Durante un momento guardó silencio. Luego, una sonrisa muy curiosa cruzó fugazmente su rostro.
—Amigos míos, si yo tuviera que esconderme de la policía, ¿saben dónde me escondería? ¡En una prisión!
—¿Qué?
—Ustedes buscan al señor Davenheim para meterlo en prisión, ¡así que ni siquiera se les ocurre comprobar si no está ya allí!
—¿Qué quiere decir?
—Usted me dice que la señora Davenheim no es una mujer muy inteligente. Sin embargo, creo que, si la llevaran a Bow Street y la enfrentaran al hombre Billy Kellett, ¡lo reconocería!, a pesar de que se ha afeitado la barba y el bigote, se ha recortado esas cejas pobladas y se ha cortado el pelo bien corto. ¡Una mujer casi siempre reconoce a su marido, aunque el resto del mundo pueda ser engañado!
—¿Billy Kellett? ¡Pero la policía ya lo conoce!

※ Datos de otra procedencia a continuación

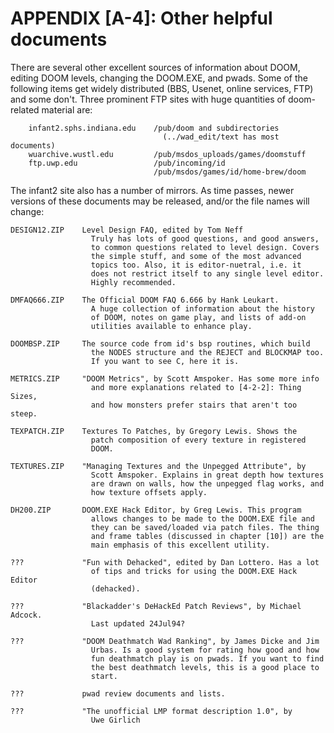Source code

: # APPENDIX [A-4]: Other helpful documents

  There are several other excellent sources of information about
DOOM, editing DOOM levels, changing the DOOM.EXE, and pwads.
Some of the following items get widely distributed (BBS, Usenet,
online services, FTP) and some don't. Three prominent FTP sites
with huge quantities of doom-related material are:

```
    infant2.sphs.indiana.edu    /pub/doom and subdirectories
                                  (../wad_edit/text has most documents)
    wuarchive.wustl.edu         /pub/msdos_uploads/games/doomstuff
    ftp.uwp.edu                 /pub/incoming/id
                                /pub/msdos/games/id/home-brew/doom
```

  The infant2 site also has a number of mirrors.
  As time passes, newer versions of these documents may be released,
and/or the file names will change:

```
DESIGN12.ZIP    Level Design FAQ, edited by Tom Neff
                  Truly has lots of good questions, and good answers,
                  to common questions related to level design. Covers
                  the simple stuff, and some of the most advanced
                  topics too. Also, it is editor-nuetral, i.e. it
                  does not restrict itself to any single level editor.
                  Highly recommended.

DMFAQ666.ZIP    The Official DOOM FAQ 6.666 by Hank Leukart.
                  A huge collection of information about the history
                  of DOOM, notes on game play, and lists of add-on
                  utilities available to enhance play. 

DOOMBSP.ZIP     The source code from id's bsp routines, which build
                  the NODES structure and the REJECT and BLOCKMAP too.
                  If you want to see C, here it is.

METRICS.ZIP     "DOOM Metrics", by Scott Amspoker. Has some more info
                  and more explanations related to [4-2-2]: Thing Sizes,
                  and how monsters prefer stairs that aren't too steep.

TEXPATCH.ZIP    Textures To Patches, by Gregory Lewis. Shows the
                  patch composition of every texture in registered
                  DOOM.
              
TEXTURES.ZIP    "Managing Textures and the Unpegged Attribute", by
                  Scott Amspoker. Explains in great depth how textures
                  are drawn on walls, how the unpegged flag works, and
                  how texture offsets apply.

DH200.ZIP       DOOM.EXE Hack Editor, by Greg Lewis. This program
                  allows changes to be made to the DOOM.EXE file and
                  they can be saved/loaded via patch files. The thing
                  and frame tables (discussed in chapter [10]) are the
                  main emphasis of this excellent utility.

???             "Fun with Dehacked", edited by Dan Lottero. Has a lot
                  of tips and tricks for using the DOOM.EXE Hack Editor
                  (dehacked).

???             "Blackadder's DeHackEd Patch Reviews", by Michael Adcock.
                  Last updated 24Jul94?

???             "DOOM Deathmatch Wad Ranking", by James Dicke and Jim
                  Urbas. Is a good system for rating how good and how
                  fun deathmatch play is on pwads. If you want to find
                  the best deathmatch levels, this is a good place to
                  start.

???             pwad review documents and lists.

???             "The unofficial LMP format description 1.0", by
                  Uwe Girlich
```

—¿No les dije que Davenheim era un hombre inteligente? Preparó su coartada con mucha antelación. No estuvo en Buenos Aires el otoño pasado; estaba creando el personaje de Billy Kellett, «cumpliendo tres meses», para que la policía no sospechara cuando llegara el momento. Se estaba jugando, recuerden, una gran fortuna, así como su libertad. Valía la pena hacer las cosas bien. Solo...
—¿Sí?
—Eh bien, después tuvo que ponerse una barba postiza y una peluca; tuvo que maquillarse para volver a parecer él mismo, y dormir con una barba postiza no es nada fácil: ¡invita a que lo descubran! No podía arriesgarse a seguir compartiendo el dormitorio con madame, su esposa. Usted averiguó para mí que, durante los últimos seis meses, o sea, desde su supuesto regreso de Buenos Aires, él y la señora Davenheim ocupaban habitaciones separadas. ¡Entonces estuve seguro! Todo encajaba. El jardinero que creyó ver a su amo rodeando la casa por un lado tenía toda la razón. Fue al cobertizo de las barcas, se puso su ropa de «vagabundo», que puede estar seguro de que había mantenido bien escondida de la vista de su ayuda de cámara, arrojó las otras prendas al lago y procedió a llevar a cabo su plan: empeñó el anillo de manera evidente y luego agredió a un policía, consiguiendo que lo llevaran sano y salvo al refugio de Bow Street, donde a nadie se le ocurriría jamás buscarlo.
—Es imposible —murmuró Japp.
—Pregúntele a la señora Davenheim —dijo mi amigo con una sonrisa.
Al día siguiente, una carta certificada yacía junto al plato de Poirot. La abrió y un billete de cinco libras se deslizó de su interior. La frente de mi amigo se frunció.
—¡Ah, sacré! Pero, ¿qué haré con ello? ¡Siento unos remordimientos terribles! ¡Ese pobre Japp! ¡Ah, ya sé! ¡Los tres tendremos una pequeña cena! Eso me consuela. Realmente fue demasiado fácil. Estoy avergonzado. Yo, que no le robaría a un niño... ¡mille tonnerres! Mon ami, ¿qué le pasa, que se ríe tanto?